Metadata-Version: 2.4
Name: msh-cli
Version: 0.1.1
Summary: The Command Line Interface for the msh atomic data platform.
Author-email: Januka Peiris <jaypeiris91@gmail.com>
License: Business Source License 1.1 (BSL 1.1)
Requires-Python: >=3.11
Description-Content-Type: text/markdown
License-File: LICENSE.txt
Requires-Dist: click
Requires-Dist: pyyaml
Requires-Dist: msh-engine>=0.1.1
Requires-Dist: rich
Provides-Extra: polyglot
Requires-Dist: polars; extra == "polyglot"
Requires-Dist: pandas; extra == "polyglot"
Dynamic: license-file

# msh: The Atomic Data Engine

> **Stop gluing Python scripts to SQL files.** Define Ingestion, Transformation, and Lineage in a single, version-controlled asset.

[![License](https://img.shields.io/badge/License-BSL%201.1-blue.svg)](LICENSE)

## The Problem: Fragmented Data Stacks

In the modern data stack, your pipeline is fragmented:
*   **Ingestion** happens in one tool (Airbyte, Fivetran), often defined in UI or JSON.
*   **Transformation** happens in another (dbt, SQL), defined in `.sql` files.
*   **Orchestration** happens in a third (Airflow, Dagster), defined in Python.

This separation creates friction.

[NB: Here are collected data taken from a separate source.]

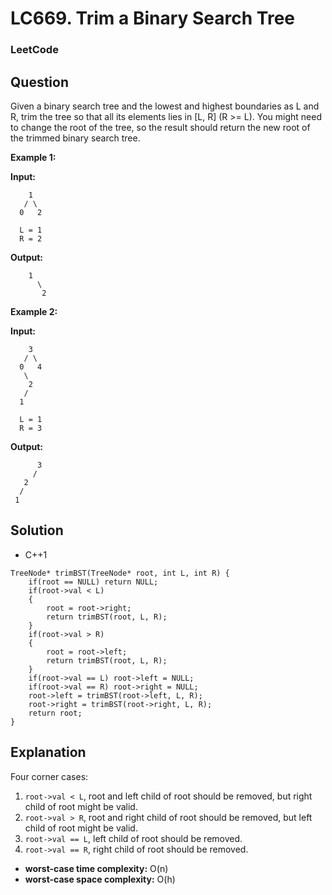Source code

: # LC669. Trim a Binary Search Tree 

### LeetCode

## Question

 Given a binary search tree and the lowest and highest boundaries as L and R, trim the tree so that all its elements lies in [L, R] (R >= L). You might need to change the root of the tree, so the result should return the new root of the trimmed binary search tree.

**Example 1:**

**Input:** 
```
    1
   / \
  0   2

  L = 1
  R = 2
```

**Output:** 
```
    1
      \
       2
```

**Example 2:**

**Input:** 
```
    3
   / \
  0   4
   \
    2
   /
  1

  L = 1
  R = 3
```

**Output:** 
```
      3
     / 
   2   
  /
 1
```

## Solution

* C++1
```
TreeNode* trimBST(TreeNode* root, int L, int R) {
    if(root == NULL) return NULL;
    if(root->val < L)
    {
        root = root->right;
        return trimBST(root, L, R);
    }
    if(root->val > R)
    {
        root = root->left;
        return trimBST(root, L, R);
    }
    if(root->val == L) root->left = NULL;
    if(root->val == R) root->right = NULL;
    root->left = trimBST(root->left, L, R);
    root->right = trimBST(root->right, L, R);
    return root;
}
```

## Explanation

Four corner cases:
1. `root->val < L`, root and left child of root should be removed, but right child of root might be valid.
2. `root->val > R`, root and right child of root should be removed, but left child of root might be valid.
3. `root->val == L`, left child of root should be removed.
4. `root->val == R`, right child of root should be removed.

* **worst-case time complexity:** O(n)
* **worst-case space complexity:** O(h)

Adding a new column requires touching three different systems. Debugging a failure requires tracing lineage across boundaries.

## The Solution: The Atomic Asset

**msh** unifies these steps into a single **Atomic Asset**. An `.msh` file defines *everything* about a data product: where it comes from, how it changes, and where it goes.

### Example: `models/orders.msh`

**Option 1: Direct Credentials (Fully Atomic)**
```yaml
name: orders

ingest:
  type: sql_database
  credentials: "postgresql://user:pass@prod-db.com/sales"
  table: "public.orders"

transform: |
  SELECT 
    id as order_id,
    customer_id,
    total_amount,
    created_at
  FROM {{ source }}
  WHERE status = 'completed'
```

**Option 2: Source References (DRY for Large Projects)**

Define sources once in `msh.yaml`:
```yaml
# msh.yaml
sources:
  - name: prod_db
    type: sql_database
    credentials: "${DB_PROD_CREDENTIALS}"  # Environment variable
    schema: public
    tables:
      - name: orders
        description: Customer orders table
      - name: customers
        description: Customer master data
  
  - name: jsonplaceholder
    type: rest_api
    endpoint: "https://jsonplaceholder.typicode.com"
    resources:
      - name: users
      - name: posts
```

Then reference in `.msh` files:
```yaml
# models/staging/stg_orders.msh
name: stg_orders
ingest:
  source: prod_db
  table: orders

transform: |
  SELECT * FROM {{ source }}
```

```yaml
# models/staging/stg_users.msh
name: stg_users
ingest:
  source: jsonplaceholder
  resource: users

transform: |
  SELECT id, name, email FROM {{ source }}
```

**Benefits:**
- ✅ **DRY**: Define credentials once, reference everywhere
- ✅ **Environment Variables**: Use `${VAR_NAME}` for sensitive credentials
- ✅ **Backward Compatible**: Direct credentials still work
- ✅ **dbt-style**: Familiar pattern for dbt users

## Key Capabilities

### ⚡ Smart Ingest
**Save API costs and storage.** msh parses your SQL transformation *before* running ingestion. It detects exactly which columns you are selecting (`id`, `userId`, `title`) and instructs the ingestion engine to **only fetch those fields** from the API or Database.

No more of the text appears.